- Records to process:
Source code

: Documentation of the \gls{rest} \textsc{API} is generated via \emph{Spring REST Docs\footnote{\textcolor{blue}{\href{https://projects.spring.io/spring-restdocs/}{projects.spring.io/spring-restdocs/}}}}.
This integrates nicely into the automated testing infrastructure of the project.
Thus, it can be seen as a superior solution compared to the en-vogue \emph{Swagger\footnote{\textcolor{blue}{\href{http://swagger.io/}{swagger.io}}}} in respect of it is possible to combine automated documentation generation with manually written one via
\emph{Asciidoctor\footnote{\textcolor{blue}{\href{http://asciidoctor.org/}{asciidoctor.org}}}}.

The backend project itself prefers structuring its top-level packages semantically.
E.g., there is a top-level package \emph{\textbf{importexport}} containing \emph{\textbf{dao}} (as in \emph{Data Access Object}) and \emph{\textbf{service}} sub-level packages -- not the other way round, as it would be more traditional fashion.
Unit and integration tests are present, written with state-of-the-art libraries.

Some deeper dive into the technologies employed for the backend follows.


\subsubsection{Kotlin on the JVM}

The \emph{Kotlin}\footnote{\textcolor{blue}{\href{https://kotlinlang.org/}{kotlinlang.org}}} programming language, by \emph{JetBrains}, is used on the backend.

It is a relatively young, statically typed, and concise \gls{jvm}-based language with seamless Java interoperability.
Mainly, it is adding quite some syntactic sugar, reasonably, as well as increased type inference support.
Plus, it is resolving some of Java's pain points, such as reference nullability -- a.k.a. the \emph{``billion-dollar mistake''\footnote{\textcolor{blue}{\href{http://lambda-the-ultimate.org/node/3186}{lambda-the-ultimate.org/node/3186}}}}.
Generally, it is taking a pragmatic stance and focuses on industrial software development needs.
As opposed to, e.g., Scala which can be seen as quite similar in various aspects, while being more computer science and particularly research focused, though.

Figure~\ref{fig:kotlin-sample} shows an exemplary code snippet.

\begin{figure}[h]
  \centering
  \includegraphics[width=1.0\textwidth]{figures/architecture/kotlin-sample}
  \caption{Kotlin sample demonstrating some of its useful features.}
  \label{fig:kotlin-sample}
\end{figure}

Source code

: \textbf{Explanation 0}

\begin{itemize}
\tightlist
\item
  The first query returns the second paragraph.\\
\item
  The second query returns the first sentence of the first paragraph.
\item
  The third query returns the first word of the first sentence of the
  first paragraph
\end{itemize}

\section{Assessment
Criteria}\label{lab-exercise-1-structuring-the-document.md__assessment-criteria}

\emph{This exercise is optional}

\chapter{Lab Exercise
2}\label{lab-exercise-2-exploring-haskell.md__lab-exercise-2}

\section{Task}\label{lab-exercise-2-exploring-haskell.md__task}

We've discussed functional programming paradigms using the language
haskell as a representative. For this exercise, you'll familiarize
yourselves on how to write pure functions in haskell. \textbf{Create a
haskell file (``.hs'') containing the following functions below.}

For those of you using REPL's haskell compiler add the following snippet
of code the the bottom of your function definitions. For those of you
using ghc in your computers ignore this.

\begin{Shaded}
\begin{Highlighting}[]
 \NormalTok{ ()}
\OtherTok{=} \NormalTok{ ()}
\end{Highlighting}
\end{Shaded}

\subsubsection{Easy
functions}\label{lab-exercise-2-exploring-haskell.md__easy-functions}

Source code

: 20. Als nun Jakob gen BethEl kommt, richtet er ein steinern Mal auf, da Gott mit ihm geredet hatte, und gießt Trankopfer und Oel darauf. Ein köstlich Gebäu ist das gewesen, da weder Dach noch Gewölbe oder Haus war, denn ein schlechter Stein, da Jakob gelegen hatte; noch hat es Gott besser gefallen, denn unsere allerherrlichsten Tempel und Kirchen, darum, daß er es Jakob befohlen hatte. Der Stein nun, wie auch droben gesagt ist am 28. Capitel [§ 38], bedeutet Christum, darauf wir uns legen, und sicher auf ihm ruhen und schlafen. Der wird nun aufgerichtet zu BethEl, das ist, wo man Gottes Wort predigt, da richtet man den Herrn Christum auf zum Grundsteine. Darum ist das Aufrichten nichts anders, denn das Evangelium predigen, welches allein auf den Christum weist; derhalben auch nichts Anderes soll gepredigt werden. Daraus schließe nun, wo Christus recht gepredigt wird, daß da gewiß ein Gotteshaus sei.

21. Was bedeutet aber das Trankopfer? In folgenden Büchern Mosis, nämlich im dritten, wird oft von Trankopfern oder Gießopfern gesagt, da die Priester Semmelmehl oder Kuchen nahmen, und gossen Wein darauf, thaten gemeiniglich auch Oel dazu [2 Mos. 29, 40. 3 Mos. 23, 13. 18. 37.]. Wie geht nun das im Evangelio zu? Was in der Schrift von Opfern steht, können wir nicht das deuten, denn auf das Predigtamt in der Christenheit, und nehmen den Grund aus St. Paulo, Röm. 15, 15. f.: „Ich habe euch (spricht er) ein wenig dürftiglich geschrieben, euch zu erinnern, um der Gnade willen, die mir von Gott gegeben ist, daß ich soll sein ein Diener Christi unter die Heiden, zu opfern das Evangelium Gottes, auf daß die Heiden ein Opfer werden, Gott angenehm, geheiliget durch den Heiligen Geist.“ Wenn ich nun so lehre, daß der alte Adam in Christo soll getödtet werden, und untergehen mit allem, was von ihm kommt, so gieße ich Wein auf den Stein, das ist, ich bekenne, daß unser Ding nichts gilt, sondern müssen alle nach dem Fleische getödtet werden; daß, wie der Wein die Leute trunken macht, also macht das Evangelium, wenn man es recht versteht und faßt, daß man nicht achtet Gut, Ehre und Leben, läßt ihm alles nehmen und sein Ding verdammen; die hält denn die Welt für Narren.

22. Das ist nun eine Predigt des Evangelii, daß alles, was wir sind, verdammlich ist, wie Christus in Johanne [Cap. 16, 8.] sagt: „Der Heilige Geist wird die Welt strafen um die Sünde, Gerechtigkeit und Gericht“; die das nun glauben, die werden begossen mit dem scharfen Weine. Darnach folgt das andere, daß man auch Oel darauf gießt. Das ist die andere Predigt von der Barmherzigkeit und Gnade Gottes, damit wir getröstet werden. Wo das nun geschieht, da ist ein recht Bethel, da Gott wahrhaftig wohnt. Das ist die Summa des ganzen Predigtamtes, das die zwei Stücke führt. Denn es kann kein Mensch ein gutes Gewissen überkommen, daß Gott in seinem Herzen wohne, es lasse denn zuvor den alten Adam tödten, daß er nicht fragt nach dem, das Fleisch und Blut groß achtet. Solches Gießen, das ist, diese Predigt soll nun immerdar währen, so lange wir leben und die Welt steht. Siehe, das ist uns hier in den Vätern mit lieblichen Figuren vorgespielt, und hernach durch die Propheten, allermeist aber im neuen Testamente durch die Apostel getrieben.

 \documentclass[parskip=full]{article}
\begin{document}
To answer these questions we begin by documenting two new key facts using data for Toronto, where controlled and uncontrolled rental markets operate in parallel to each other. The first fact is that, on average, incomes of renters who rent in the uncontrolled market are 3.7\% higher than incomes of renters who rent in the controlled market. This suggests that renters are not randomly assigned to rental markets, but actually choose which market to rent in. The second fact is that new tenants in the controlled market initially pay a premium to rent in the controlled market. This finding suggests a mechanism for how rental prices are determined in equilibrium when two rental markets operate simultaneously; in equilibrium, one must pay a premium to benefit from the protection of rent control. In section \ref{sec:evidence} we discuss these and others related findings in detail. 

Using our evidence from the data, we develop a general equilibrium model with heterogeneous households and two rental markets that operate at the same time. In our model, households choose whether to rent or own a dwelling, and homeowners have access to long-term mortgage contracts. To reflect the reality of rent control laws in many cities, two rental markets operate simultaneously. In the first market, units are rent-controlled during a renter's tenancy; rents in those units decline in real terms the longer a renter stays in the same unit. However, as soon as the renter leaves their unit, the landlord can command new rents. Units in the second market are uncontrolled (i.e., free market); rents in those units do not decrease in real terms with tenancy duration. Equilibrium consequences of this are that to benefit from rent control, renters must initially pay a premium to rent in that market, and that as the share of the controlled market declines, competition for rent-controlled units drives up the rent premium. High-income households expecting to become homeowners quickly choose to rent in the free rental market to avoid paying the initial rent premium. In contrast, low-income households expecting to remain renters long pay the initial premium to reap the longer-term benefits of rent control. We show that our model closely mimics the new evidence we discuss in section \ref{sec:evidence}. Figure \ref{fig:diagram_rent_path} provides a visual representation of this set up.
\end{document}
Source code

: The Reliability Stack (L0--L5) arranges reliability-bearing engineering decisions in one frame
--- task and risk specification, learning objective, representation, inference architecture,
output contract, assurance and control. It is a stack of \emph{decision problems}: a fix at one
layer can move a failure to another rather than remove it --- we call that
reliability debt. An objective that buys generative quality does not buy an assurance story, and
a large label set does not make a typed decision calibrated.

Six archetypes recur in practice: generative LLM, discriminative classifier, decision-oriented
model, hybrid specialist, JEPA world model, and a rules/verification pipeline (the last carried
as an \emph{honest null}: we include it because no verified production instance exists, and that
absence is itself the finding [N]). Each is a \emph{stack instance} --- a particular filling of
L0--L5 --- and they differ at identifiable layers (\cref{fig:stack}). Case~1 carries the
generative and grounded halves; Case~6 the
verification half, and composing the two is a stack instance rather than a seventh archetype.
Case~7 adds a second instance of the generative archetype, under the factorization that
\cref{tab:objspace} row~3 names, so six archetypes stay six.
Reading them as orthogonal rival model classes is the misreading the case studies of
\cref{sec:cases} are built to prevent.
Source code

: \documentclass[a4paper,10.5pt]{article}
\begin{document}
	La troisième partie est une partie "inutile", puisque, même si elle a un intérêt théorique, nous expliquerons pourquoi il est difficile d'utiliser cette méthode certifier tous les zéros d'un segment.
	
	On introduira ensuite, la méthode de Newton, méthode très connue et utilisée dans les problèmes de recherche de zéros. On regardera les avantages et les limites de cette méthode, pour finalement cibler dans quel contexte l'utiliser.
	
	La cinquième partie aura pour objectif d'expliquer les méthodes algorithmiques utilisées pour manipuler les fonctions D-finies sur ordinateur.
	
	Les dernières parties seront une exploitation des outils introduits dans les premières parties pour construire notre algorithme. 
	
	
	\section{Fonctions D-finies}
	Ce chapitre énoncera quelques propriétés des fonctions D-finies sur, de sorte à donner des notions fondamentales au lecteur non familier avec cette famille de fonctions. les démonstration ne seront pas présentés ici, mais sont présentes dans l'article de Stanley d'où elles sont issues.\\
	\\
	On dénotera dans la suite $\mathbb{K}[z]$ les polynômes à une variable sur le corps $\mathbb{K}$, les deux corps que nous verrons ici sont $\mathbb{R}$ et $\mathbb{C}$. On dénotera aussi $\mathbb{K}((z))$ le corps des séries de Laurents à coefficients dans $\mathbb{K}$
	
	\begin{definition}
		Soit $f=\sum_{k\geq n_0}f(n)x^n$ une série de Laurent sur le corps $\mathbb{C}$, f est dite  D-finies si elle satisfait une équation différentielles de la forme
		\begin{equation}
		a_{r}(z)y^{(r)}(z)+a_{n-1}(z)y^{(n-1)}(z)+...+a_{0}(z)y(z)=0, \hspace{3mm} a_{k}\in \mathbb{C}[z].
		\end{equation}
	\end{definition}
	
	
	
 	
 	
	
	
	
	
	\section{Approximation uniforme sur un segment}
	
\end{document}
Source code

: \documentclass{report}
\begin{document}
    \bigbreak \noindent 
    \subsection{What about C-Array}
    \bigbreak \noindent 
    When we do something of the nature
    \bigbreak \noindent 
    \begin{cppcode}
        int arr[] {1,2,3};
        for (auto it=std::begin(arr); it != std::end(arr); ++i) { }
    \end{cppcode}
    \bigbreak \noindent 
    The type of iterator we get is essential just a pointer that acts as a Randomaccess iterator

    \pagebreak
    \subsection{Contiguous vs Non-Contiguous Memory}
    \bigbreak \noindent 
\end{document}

- Problem to solve:
Beginning with the top line of the data above, output every line exactly until the one that contains "Mainly, it is", and include that one too.

- Response to the exercise:
Source code

: Documentation of the \gls{rest} \textsc{API} is generated via \emph{Spring REST Docs\footnote{\textcolor{blue}{\href{https://projects.spring.io/spring-restdocs/}{projects.spring.io/spring-restdocs/}}}}.
This integrates nicely into the automated testing infrastructure of the project.
Thus, it can be seen as a superior solution compared to the en-vogue \emph{Swagger\footnote{\textcolor{blue}{\href{http://swagger.io/}{swagger.io}}}} in respect of it is possible to combine automated documentation generation with manually written one via
\emph{Asciidoctor\footnote{\textcolor{blue}{\href{http://asciidoctor.org/}{asciidoctor.org}}}}.

The backend project itself prefers structuring its top-level packages semantically.
E.g., there is a top-level package \emph{\textbf{importexport}} containing \emph{\textbf{dao}} (as in \emph{Data Access Object}) and \emph{\textbf{service}} sub-level packages -- not the other way round, as it would be more traditional fashion.
Unit and integration tests are present, written with state-of-the-art libraries.

Some deeper dive into the technologies employed for the backend follows.


\subsubsection{Kotlin on the JVM}

The \emph{Kotlin}\footnote{\textcolor{blue}{\href{https://kotlinlang.org/}{kotlinlang.org}}} programming language, by \emph{JetBrains}, is used on the backend.

It is a relatively young, statically typed, and concise \gls{jvm}-based language with seamless Java interoperability.
Mainly, it is adding quite some syntactic sugar, reasonably, as well as increased type inference support.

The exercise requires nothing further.